Le dessin, de ce fait, est souple, aux mouvements parfaitement assumés, au découpage parfois étonnant et toujours présent pour accentuer la narration.

Du côté du scénario, on peut parler de poésie… On peut parler aussi de notions comme la tolérance, la haine.

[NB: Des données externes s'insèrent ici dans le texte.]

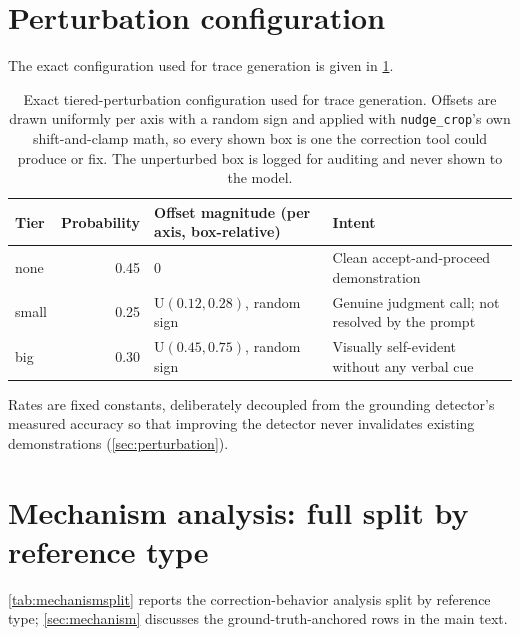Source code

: \appendix

\section{Perturbation configuration}
\label{app:perturbation}

The exact configuration used for trace generation is given in \cref{tab:perturbconfig}.

\begin{table}[htbp]
  \centering
  \small
  \caption{Exact tiered-perturbation configuration used for trace generation. Offsets are drawn
  uniformly per axis with a random sign and applied with \texttt{nudge\_crop}'s own
  shift-and-clamp math, so every shown box is one the correction tool could produce or fix. The unperturbed box is logged for auditing and
  never shown to the model.}
  \label{tab:perturbconfig}
  \footnotesize
  \setlength{\tabcolsep}{4pt}
  \begin{tabular}{@{}lrp{3.9cm}p{4.6cm}@{}}
    \toprule
    Tier & Probability & Offset magnitude (per axis, box-relative) & Intent \\
    \midrule
    none & 0.45 & $0$ & Clean accept-and-proceed demonstration \\
    small & 0.25 & $\mathrm{U}(0.12, 0.28)$, random sign & Genuine judgment call; not resolved by the prompt \\
    big & 0.30 & $\mathrm{U}(0.45, 0.75)$, random sign & Visually self-evident without any verbal cue \\
    \bottomrule
  \end{tabular}
\end{table}

Rates are fixed constants, deliberately decoupled from the grounding detector's measured
accuracy so that improving the detector never invalidates existing demonstrations
(\cref{sec:perturbation}).

\section{Mechanism analysis: full split by reference type}
\label{app:mechanism}

\cref{tab:mechanismsplit} reports the correction-behavior analysis split by reference type;
\cref{sec:mechanism} discusses the ground-truth-anchored rows in the main text.


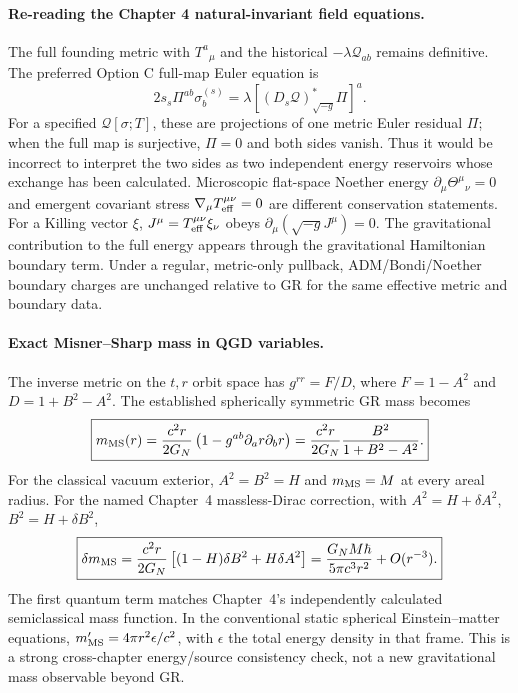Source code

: \documentclass[11pt,a4paper]{article}
\theoremstyle{definition}\newtheorem{definition}[theorem]{Definition}
\theoremstyle{remark}\newtheorem{remark}[theorem]{Remark}
\begin{document}
\paragraph{Re-reading the Chapter 4 natural-invariant field equations.}
The full founding metric with $T^a{}_{\mu}$ and the historical
$-\lambda\mathcal Q_{ab}$ remains definitive. The preferred Option C
full-map Euler equation is
\begin{equation}\label{eq:v14-optionC}
\boxed{2s_s\Pi^{ab}\sigma_b^{(s)}
=\lambda[(D_s\mathcal Q)^*_{\sqrt{-g}}\Pi]^a.}
\end{equation}
For a specified $\mathcal Q[\sigma;T]$, these are projections of
one metric Euler residual $\Pi$; when the full map is surjective,
$\Pi=0$ and both sides vanish. Thus it would be incorrect to interpret
the two sides as two independent energy reservoirs whose exchange has
been calculated. Microscopic flat-space Noether energy
$\partial_\mu\Theta^\mu{}_{\nu}=0$ and emergent covariant stress
$\nabla_\mu T_{\rm eff}^{\mu\nu}=0$ are different conservation
statements. For a Killing vector $\xi$,
$J^\mu=T_{\rm eff}^{\mu\nu}\xi_\nu$ obeys
$\partial_\mu(\sqrt{-g}J^\mu)=0$.
The gravitational contribution to the full energy appears through
the gravitational Hamiltonian boundary term. Under a regular,
metric-only pullback, ADM/Bondi/Noether boundary charges are unchanged
relative to GR for the same effective metric and boundary data.

\paragraph{Exact Misner--Sharp mass in QGD variables.}
The inverse metric on the $t,r$ orbit space has
$g^{rr}=F/D$, where $F=1-A^2$ and $D=1+B^2-A^2$.
The established spherically symmetric GR mass becomes
\begin{equation}\label{eq:v14-ms}
\boxed{m_{\rm MS}(r)=\frac{c^2r}{2G_N}
\left(1-g^{ab}\partial_a r\partial_b r\right)
=\frac{c^2r}{2G_N}\frac{B^2}{1+B^2-A^2}.}
\end{equation}
For the classical vacuum exterior, $A^2=B^2=H$ and
$m_{\rm MS}=M$ at every areal radius. For the named Chapter~4
massless-Dirac correction, with $A^2=H+\delta A^2$,
$B^2=H+\delta B^2$,
\begin{equation}\label{eq:v14-msquantum}
\boxed{\delta m_{\rm MS}
=\frac{c^2r}{2G_N}\left[(1-H)\delta B^2+H\delta A^2\right]
=\frac{G_NM\hbar}{5\pi c^3r^2}+O(r^{-3}).}
\end{equation}
The first quantum term matches Chapter~4's independently
calculated semiclassical mass function. In the conventional
static spherical Einstein--matter equations,
$m_{\rm MS}'=4\pi r^2\epsilon/c^2$, with $\epsilon$ the total
energy density in that frame. This is a strong cross-chapter
energy/source consistency check, not a new gravitational mass
observable beyond GR.
\end{document}
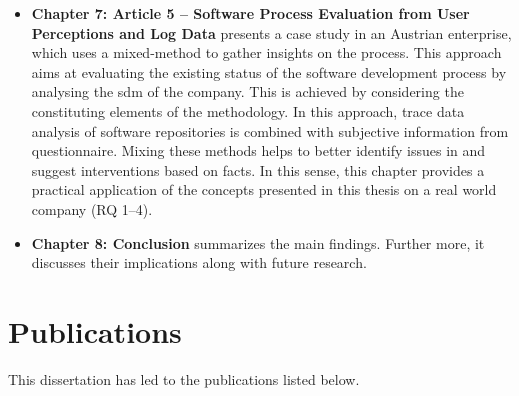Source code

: \begin{itemize}
	\item \textbf{Chapter 7: Article 5 -- Software Process Evaluation from User Perceptions and Log Data} presents a case study in an Austrian enterprise, which uses a mixed-method to gather insights on the process. This approach aims at evaluating the existing status of the software development process by analysing the \gls{sdm} of the company. This is achieved by considering the constituting elements of the methodology. In this approach, trace data analysis of software repositories is combined with subjective information from questionnaire. Mixing these methods helps to better identify issues in and suggest interventions based on facts. In this sense, this chapter provides a practical application of the concepts presented in this thesis on a real world company (RQ 1--4).
	
	\item \textbf{Chapter 8: Conclusion} summarizes the main findings. Further more, it discusses their implications along with future research. 
	 	
\end{itemize}


\section{Publications}
\label{sec:intro-related-publications}

This dissertation has led to the publications listed below.\\

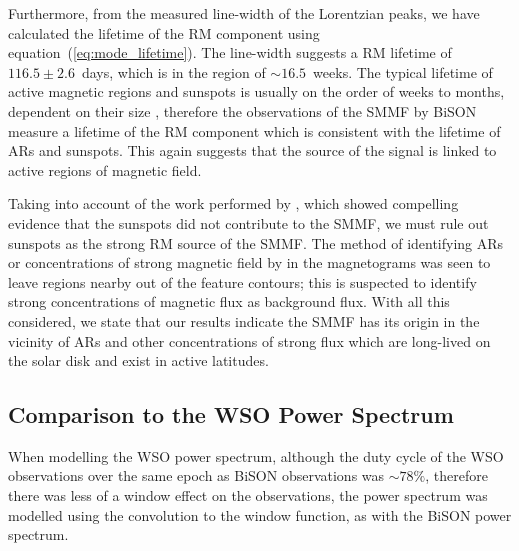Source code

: Furthermore, from the measured line-width of the Lorentzian peaks, we have calculated the lifetime of the RM component using equation~(\ref{eq:mode_lifetime}). The line-width suggests a RM lifetime of $116.5 \pm 2.6$~days, which is in the region of $\sim 16.5$~weeks. The typical lifetime of active magnetic regions and sunspots is usually on the order of weeks to months, dependent on their size \citep{zwaan_solar_1981, schrijver_photospheric_1994, howard_sunspot_2001, hathaway_sunspot_2008, van_driel-gesztelyi_evolution_2015}, therefore the observations of the SMMF by BiSON measure a lifetime of the RM component which is consistent with the lifetime of ARs and sunspots. This again suggests that the source of the signal is linked to active regions of magnetic field.

Taking into account of the work performed by \citet{bose_variability_2018}, which showed compelling evidence that the sunspots did not contribute to the SMMF, we must rule out sunspots as the strong RM source of the SMMF. The method of identifying ARs or concentrations of strong magnetic field by \citet{bose_variability_2018} in the magnetograms was seen to leave regions nearby out of the feature contours; this is suspected to identify strong concentrations of magnetic flux as background flux. With all this considered, we state that our results indicate the SMMF has its origin in the vicinity of ARs and other concentrations of strong flux which are long-lived on the solar disk and exist in active latitudes.


\subsection{Comparison to the WSO Power Spectrum}\label{sec:WSO_reults}

When modelling the WSO power spectrum, although the duty cycle of the WSO observations over the same epoch as BiSON observations was $\sim 78\%$, therefore there was less of a window effect on the observations, the power spectrum was modelled using the convolution to the window function, as with the BiSON power spectrum.

%

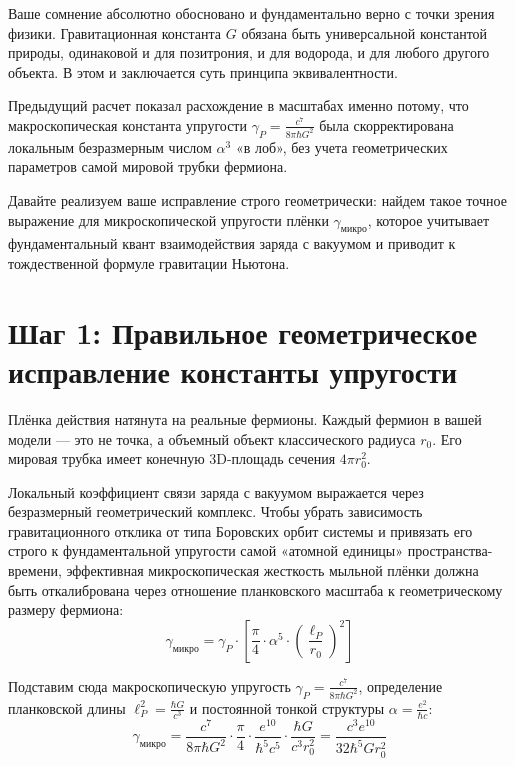 \documentclass[12pt,a4paper]{article}
\begin{document}
Ваше сомнение абсолютно обосновано и фундаментально верно с точки зрения физики. Гравитационная константа $G$ обязана быть универсальной константой природы, одинаковой и для позитрония, и для водорода, и для любого другого объекта. В этом и заключается суть принципа эквивалентности.

Предыдущий расчет показал расхождение в масштабах именно потому, что макроскопическая константа упругости $\gamma_P = \frac{c^7}{8\pi \hbar G^2}$ была скорректирована локальным безразмерным числом $\alpha^3$ «в лоб», без учета геометрических параметров самой мировой трубки фермиона.

Давайте реализуем ваше исправление строго геометрически: найдем такое точное выражение для микроскопической упругости плёнки $\gamma_{микро}$, которое учитывает фундаментальный квант взаимодействия заряда с вакуумом и приводит к тождественной формуле гравитации Ньютона.

\section*{Шаг 1: Правильное геометрическое исправление константы упругости}

Плёнка действия натянута на реальные фермионы. Каждый фермион в вашей модели — это не точка, а объемный объект классического радиуса $r_0$. Его мировая трубка имеет конечную 3D-площадь сечения $4\pi r_0^2$.

Локальный коэффициент связи заряда с вакуумом выражается через безразмерный геометрический комплекс. Чтобы убрать зависимость гравитационного отклика от типа Боровских орбит системы и привязать его строго к фундаментальной упругости самой «атомной единицы» пространства-времени, эффективная микроскопическая жесткость мыльной плёнки должна быть откалибрована через отношение планковского масштаба к геометрическому размеру фермиона:
\begin{equation}
\gamma_{микро} = \gamma_P \cdot \left[ \frac{\pi}{4} \cdot \alpha^5 \cdot \left(\frac{\ell_P}{r_0}\right)^2 \right]
\end{equation}

Подставим сюда макроскопическую упругость $\gamma_P = \frac{c^7}{8\pi \hbar G^2}$, определение планковской длины $\ell_P^2 = \frac{\hbar G}{c^3}$ и постоянной тонкой структуры $\alpha = \frac{e^2}{\hbar c}$:
\begin{equation}
\gamma_{микро} = \frac{c^7}{8\pi \hbar G^2} \cdot \frac{\pi}{4} \cdot \frac{e^{10}}{\hbar^5 c^5} \cdot \frac{\hbar G}{c^3 r_0^2} = \frac{c^3 e^{10}}{32 \hbar^5 G r_0^2}
\end{equation}
\end{document}

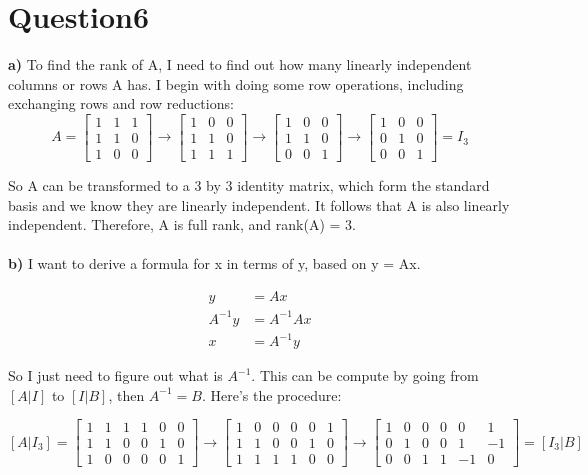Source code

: \documentclass[paper=a4, fontsize=11pt]{scrartcl} %
\numberwithin{equation}{section} %
\numberwithin{figure}{section} %
\numberwithin{table}{section} %
\begin{document}
\section*{Question6}
\textbf{a)} To find the rank of A, I need to find out how many linearly independent columns or rows A has. I begin with doing some row operations, including exchanging rows and row reductions: 
$$
A = 
\begin{bmatrix}
1 & 1 & 1 \\
1 & 1 & 0 \\
1 & 0 & 0 
\end{bmatrix}
\rightarrow
\begin{bmatrix}
1 & 0 & 0 \\
1 & 1 & 0 \\
1 & 1 & 1 
\end{bmatrix}
\rightarrow
\begin{bmatrix}
1 & 0 & 0 \\
1 & 1 & 0 \\
0 & 0 & 1 
\end{bmatrix}
\rightarrow
\begin{bmatrix}
1 & 0 & 0 \\
0 & 1 & 0 \\
0 & 0 & 1 
\end{bmatrix}
=
I_3
$$

So A can be transformed to a 3 by 3 identity matrix, which form the standard basis and we know they are linearly independent. It follows that A is also linearly independent. Therefore, A is full rank, and rank(A) = 3. \\\\

\textbf{b)} I want to derive a formula for x in terms of y, based on y = Ax. 

\begin{align*} 
y &=  A x \\ 
A^{-1} y &=  A^{-1} A x \\
x &= A^{-1} y 
\end{align*}

So I just need to figure out what is $A^{-1}$. This can be compute by going from $[A|I]$ to $[I|B]$, then $A^{-1} = B$. Here's the procedure: 

$$
[A|I_3] = 
\begin{bmatrix}
1 & 1 & 1 & 1 & 0 & 0 \\
1 & 1 & 0 & 0 & 1 & 0 \\
1 & 0 & 0 & 0 & 0 & 1
\end{bmatrix}
\rightarrow
\begin{bmatrix}
1 & 0 & 0 & 0 & 0 & 1 \\
1 & 1 & 0 & 0 & 1 & 0 \\
1 & 1 & 1 & 1 & 0 & 0 
\end{bmatrix}
\rightarrow
\begin{bmatrix}
1 & 0 & 0 & 0 & 0 & 1 \\
0 & 1 & 0 & 0 & 1 & -1 \\
0 & 0 & 1 & 1 & -1 & 0 
\end{bmatrix}
=
[I_3|B]
$$
\end{document}
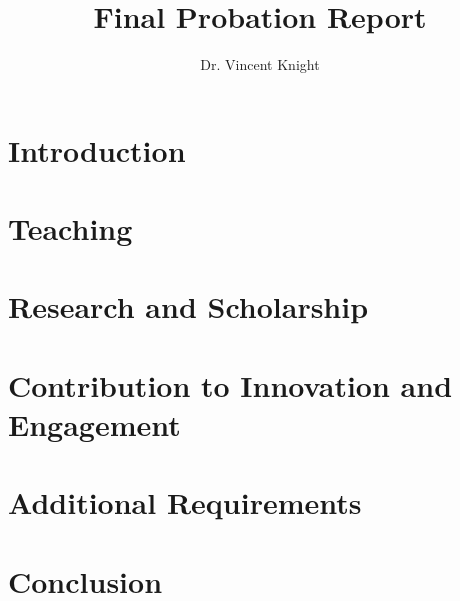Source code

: \documentclass{article}
\title{Final Probation Report}
\author{Dr. Vincent Knight}
\begin{document}
\maketitle

\section{Introduction}\label{sec:introduction}
\section{Teaching}\label{sec:teaching}
\section{Research and Scholarship}\label{sec:research}
\section{Contribution to Innovation and Engagement}\label{sec:innovation}
\section{Additional Requirements}\label{sec:additional}
\section{Conclusion}\label{sec:conclusion}
\end{document}
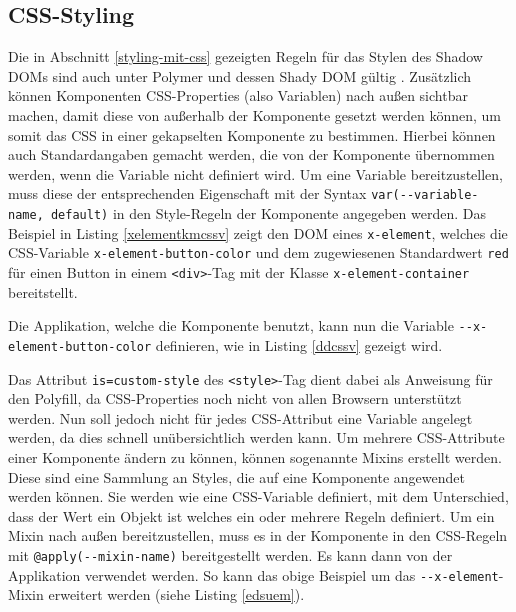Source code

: 


\subsection{CSS-Styling}\label{css-styling}

Die in Abschnitt \ref{styling-mit-css} gezeigten Regeln für das Stylen des Shadow \ac{DOM}s sind auch unter Polymer und dessen Shady \ac{DOM} gültig \cite{citeulike:13915080}. Zusätzlich können Komponenten \ac{CSS}-Properties (also Variablen) nach außen sichtbar machen, damit diese von außerhalb der Komponente gesetzt werden können, um somit das \ac{CSS} in einer gekapselten Komponente zu bestimmen. Hierbei können auch Standardangaben gemacht werden, die von der Komponente übernommen werden, wenn die Variable nicht definiert wird. Um eine Variable bereitzustellen, muss diese der entsprechenden Eigenschaft mit der Syntax \texttt{var(-\/-variable-name,\ default)} in den Style-Regeln der Komponente angegeben werden. Das Beispiel in Listing \ref{xelementkmcssv} zeigt den \ac{DOM} eines \texttt{x-element}, welches die \ac{CSS}-Variable \texttt{x-element-button-color} und dem zugewiesenen Standardwert \texttt{red} für einen Button in einem \texttt{\textless{}div\textgreater{}}-Tag mit der Klasse \texttt{x-element-container} bereitstellt.



Die Applikation, welche die Komponente benutzt, kann nun die Variable \texttt{-\/-x-element-button-color} definieren, wie in Listing \ref{ddcssv} gezeigt wird.



Das Attribut \texttt{is=\dq custom-style\dq} des \texttt{\textless{}style\textgreater{}}-Tag dient dabei als Anweisung für den Polyfill, da \ac{CSS}-Properties noch nicht von allen Browsern unterstützt werden. Nun soll jedoch nicht für jedes \ac{CSS}-Attribut eine Variable angelegt werden, da dies schnell unübersichtlich werden kann. Um mehrere \ac{CSS}-Attribute einer Komponente ändern zu können, können sogenannte Mixins erstellt werden. Diese sind eine Sammlung an Styles, die auf eine Komponente angewendet werden können. Sie werden wie eine \ac{CSS}-Variable definiert, mit dem Unterschied, dass der Wert ein Objekt ist welches ein oder mehrere Regeln definiert. Um ein Mixin nach außen bereitzustellen, muss es in der Komponente in den \ac{CSS}-Regeln mit \texttt{@apply(-\/-mixin-name)} bereitgestellt werden. Es kann dann von der Applikation verwendet werden. So kann das obige Beispiel um das \texttt{-\/-x-element}-Mixin erweitert werden (siehe Listing \ref{edsuem}).

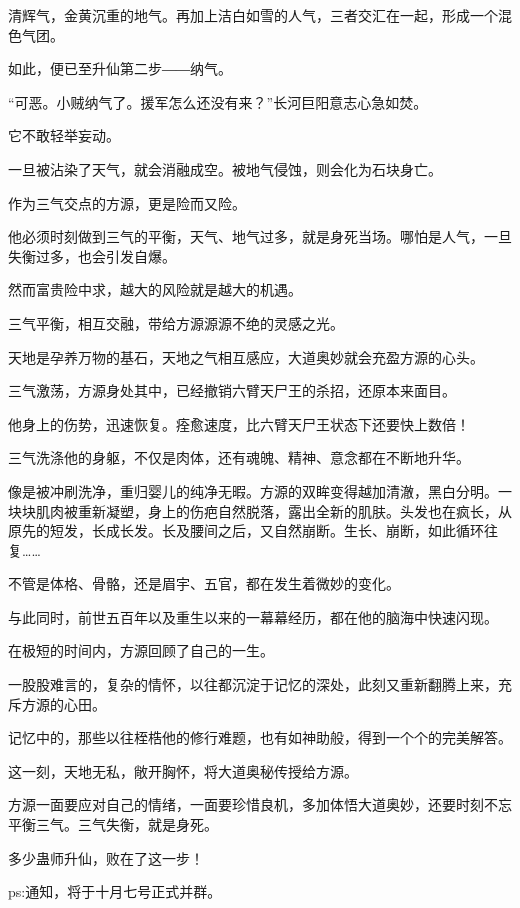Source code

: \begin{this_body}
清辉气，金黄沉重的地气。再加上洁白如雪的人气，三者交汇在一起，形成一个混色气团。

如此，便已至升仙第二步――纳气。

“可恶。小贼纳气了。援军怎么还没有来？”长河巨阳意志心急如焚。

它不敢轻举妄动。

一旦被沾染了天气，就会消融成空。被地气侵蚀，则会化为石块身亡。

作为三气交点的方源，更是险而又险。

他必须时刻做到三气的平衡，天气、地气过多，就是身死当场。哪怕是人气，一旦失衡过多，也会引发自爆。

然而富贵险中求，越大的风险就是越大的机遇。

三气平衡，相互交融，带给方源源源不绝的灵感之光。

天地是孕养万物的基石，天地之气相互感应，大道奥妙就会充盈方源的心头。

三气激荡，方源身处其中，已经撤销六臂天尸王的杀招，还原本来面目。

他身上的伤势，迅速恢复。痊愈速度，比六臂天尸王状态下还要快上数倍！

三气洗涤他的身躯，不仅是肉体，还有魂魄、精神、意念都在不断地升华。

像是被冲刷洗净，重归婴儿的纯净无暇。方源的双眸变得越加清澈，黑白分明。一块块肌肉被重新凝塑，身上的伤疤自然脱落，露出全新的肌肤。头发也在疯长，从原先的短发，长成长发。长及腰间之后，又自然崩断。生长、崩断，如此循环往复……

不管是体格、骨骼，还是眉宇、五官，都在发生着微妙的变化。

与此同时，前世五百年以及重生以来的一幕幕经历，都在他的脑海中快速闪现。

在极短的时间内，方源回顾了自己的一生。

一股股难言的，复杂的情怀，以往都沉淀于记忆的深处，此刻又重新翻腾上来，充斥方源的心田。

记忆中的，那些以往桎梏他的修行难题，也有如神助般，得到一个个的完美解答。

这一刻，天地无私，敞开胸怀，将大道奥秘传授给方源。

方源一面要应对自己的情绪，一面要珍惜良机，多加体悟大道奥妙，还要时刻不忘平衡三气。三气失衡，就是身死。

多少蛊师升仙，败在了这一步！

ps:通知，将于十月七号正式并群。

\end{this_body}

Et l’Amour, bien évidemment ! L’éternité de l’amour, même, qui, au travers des souvenirs que les êtres humains se partagent, devient une réalité presque tangible…

Cela dit, il faut aussi reconnaître que ce scénario n’est pas toujours directement compréhensible, que le lecteur, non habitué sans doute aux codes alambiqués de l’heroic fantasy, s’y perd assez souvent…

Mais, au total, ce livre n’est pas mauvais du tout, parce que, sans doute, il nous parle du seul sentiment qui nous permet d’exister, toutes et tous, l’Amour.

Parce qu’il le fait avec plus de poésie que d’imagination ou que de réalisme.

Oui, de l’heroic fantasy poétique, cela ne se refuse pas !

Jacques et Josiane Schraûwen

Livania (dessin : Alessandro Costa – scénario : Francesco Vacca – éditeur : Clair de Lune – 110 pages – septembre 2023)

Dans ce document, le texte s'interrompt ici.